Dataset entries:

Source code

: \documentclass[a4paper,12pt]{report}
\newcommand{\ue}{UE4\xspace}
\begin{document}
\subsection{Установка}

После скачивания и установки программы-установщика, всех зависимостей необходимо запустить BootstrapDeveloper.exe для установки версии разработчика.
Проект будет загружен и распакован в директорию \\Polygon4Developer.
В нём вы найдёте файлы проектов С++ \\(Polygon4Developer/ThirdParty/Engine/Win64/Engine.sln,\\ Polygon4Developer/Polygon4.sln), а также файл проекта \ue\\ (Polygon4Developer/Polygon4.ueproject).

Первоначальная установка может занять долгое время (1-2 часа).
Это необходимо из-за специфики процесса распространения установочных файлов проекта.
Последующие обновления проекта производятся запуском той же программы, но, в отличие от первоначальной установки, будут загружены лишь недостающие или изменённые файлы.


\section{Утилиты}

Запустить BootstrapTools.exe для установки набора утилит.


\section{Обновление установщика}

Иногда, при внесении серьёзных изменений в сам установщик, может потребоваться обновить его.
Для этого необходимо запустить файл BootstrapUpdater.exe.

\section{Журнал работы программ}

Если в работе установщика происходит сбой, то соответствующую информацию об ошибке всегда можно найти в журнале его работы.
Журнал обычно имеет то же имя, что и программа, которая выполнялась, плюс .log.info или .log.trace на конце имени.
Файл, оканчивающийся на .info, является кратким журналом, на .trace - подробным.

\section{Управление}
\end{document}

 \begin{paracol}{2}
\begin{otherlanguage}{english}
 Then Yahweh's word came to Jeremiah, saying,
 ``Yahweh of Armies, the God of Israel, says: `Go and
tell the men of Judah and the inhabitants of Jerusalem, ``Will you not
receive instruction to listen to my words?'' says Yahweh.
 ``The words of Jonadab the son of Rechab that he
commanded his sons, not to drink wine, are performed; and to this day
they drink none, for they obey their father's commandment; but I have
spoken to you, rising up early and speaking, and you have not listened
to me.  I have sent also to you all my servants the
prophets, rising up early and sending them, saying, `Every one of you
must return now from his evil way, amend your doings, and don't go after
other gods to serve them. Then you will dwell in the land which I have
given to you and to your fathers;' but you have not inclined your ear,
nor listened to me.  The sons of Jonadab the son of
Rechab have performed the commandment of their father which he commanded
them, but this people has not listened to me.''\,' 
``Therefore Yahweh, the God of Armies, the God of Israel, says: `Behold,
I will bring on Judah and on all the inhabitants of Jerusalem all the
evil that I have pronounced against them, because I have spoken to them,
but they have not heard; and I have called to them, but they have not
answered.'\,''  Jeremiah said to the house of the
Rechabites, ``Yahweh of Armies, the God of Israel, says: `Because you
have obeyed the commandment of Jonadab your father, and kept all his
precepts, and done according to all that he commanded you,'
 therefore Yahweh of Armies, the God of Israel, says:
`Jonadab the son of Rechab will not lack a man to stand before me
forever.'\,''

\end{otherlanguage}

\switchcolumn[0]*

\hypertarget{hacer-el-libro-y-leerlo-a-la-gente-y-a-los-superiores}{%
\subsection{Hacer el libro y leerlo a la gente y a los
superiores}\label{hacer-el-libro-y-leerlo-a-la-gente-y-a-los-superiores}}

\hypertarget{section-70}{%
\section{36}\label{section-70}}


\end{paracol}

_YOUR GOAL:_
Repeat the records. Match them exactly.

_RESULT BELOW:_
Source code

: \documentclass[a4paper,12pt]{report}
\newcommand{\ue}{UE4\xspace}
\begin{document}
\subsection{Установка}

После скачивания и установки программы-установщика, всех зависимостей необходимо запустить BootstrapDeveloper.exe для установки версии разработчика.
Проект будет загружен и распакован в директорию \\Polygon4Developer.
В нём вы найдёте файлы проектов С++ \\(Polygon4Developer/ThirdParty/Engine/Win64/Engine.sln,\\ Polygon4Developer/Polygon4.sln), а также файл проекта \ue\\ (Polygon4Developer/Polygon4.ueproject).

Первоначальная установка может занять долгое время (1-2 часа).
Это необходимо из-за специфики процесса распространения установочных файлов проекта.
Последующие обновления проекта производятся запуском той же программы, но, в отличие от первоначальной установки, будут загружены лишь недостающие или изменённые файлы.


\section{Утилиты}

Запустить BootstrapTools.exe для установки набора утилит.


\section{Обновление установщика}

Иногда, при внесении серьёзных изменений в сам установщик, может потребоваться обновить его.
Для этого необходимо запустить файл BootstrapUpdater.exe.

\section{Журнал работы программ}

Если в работе установщика происходит сбой, то соответствующую информацию об ошибке всегда можно найти в журнале его работы.
Журнал обычно имеет то же имя, что и программа, которая выполнялась, плюс .log.info или .log.trace на конце имени.
Файл, оканчивающийся на .info, является кратким журналом, на .trace - подробным.

\section{Управление}
\end{document}

 \begin{paracol}{2}
\begin{otherlanguage}{english}
 Then Yahweh's word came to Jeremiah, saying,
 ``Yahweh of Armies, the God of Israel, says: `Go and
tell the men of Judah and the inhabitants of Jerusalem, ``Will you not
receive instruction to listen to my words?'' says Yahweh.
 ``The words of Jonadab the son of Rechab that he
commanded his sons, not to drink wine, are performed; and to this day
they drink none, for they obey their father's commandment; but I have
spoken to you, rising up early and speaking, and you have not listened
to me.  I have sent also to you all my servants the
prophets, rising up early and sending them, saying, `Every one of you
must return now from his evil way, amend your doings, and don't go after
other gods to serve them. Then you will dwell in the land which I have
given to you and to your fathers;' but you have not inclined your ear,
nor listened to me.  The sons of Jonadab the son of
Rechab have performed the commandment of their father which he commanded
them, but this people has not listened to me.''\,' 
``Therefore Yahweh, the God of Armies, the God of Israel, says: `Behold,
I will bring on Judah and on all the inhabitants of Jerusalem all the
evil that I have pronounced against them, because I have spoken to them,
but they have not heard; and I have called to them, but they have not
answered.'\,''  Jeremiah said to the house of the
Rechabites, ``Yahweh of Armies, the God of Israel, says: `Because you
have obeyed the commandment of Jonadab your father, and kept all his
precepts, and done according to all that he commanded you,'
 therefore Yahweh of Armies, the God of Israel, says:
`Jonadab the son of Rechab will not lack a man to stand before me
forever.'\,''

\end{otherlanguage}

\switchcolumn[0]*

\hypertarget{hacer-el-libro-y-leerlo-a-la-gente-y-a-los-superiores}{%
\subsection{Hacer el libro y leerlo a la gente y a los
superiores}\label{hacer-el-libro-y-leerlo-a-la-gente-y-a-los-superiores}}

\hypertarget{section-70}{%
\section{36}\label{section-70}}


\end{paracol}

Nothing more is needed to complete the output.